• Exercise prompt: Everything in the data gets repeated exactly, except for the pictures.

+++

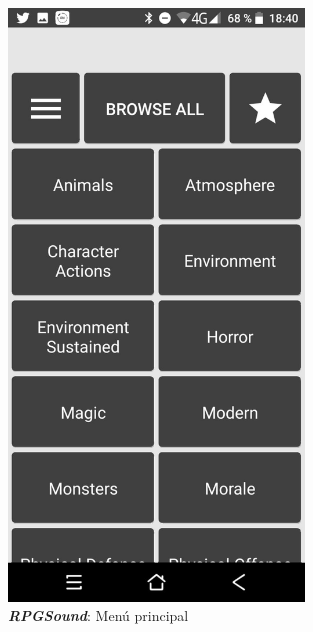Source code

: \begin{figure}[H]
    \centering
    \begin{minipage}{0.3\textwidth}
        \centering
        \includegraphics[width=0.7\textwidth]{Images/RPGSound_1.jpeg}
        \caption{\textit{\textbf{RPGSound}}: Menú principal}
        

\end{minipage}
\end{figure}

+++

• Response to the exercise:
Source code

: \begin{figure}[H]
    \centering
    \begin{minipage}{0.3\textwidth}
        \centering
        \includegraphics[width=0.7\textwidth]{Images/RPGSound_1.jpeg}
        \caption{\textit{\textbf{RPGSound}}: Menú principal}
        

\end{minipage}
\end{figure}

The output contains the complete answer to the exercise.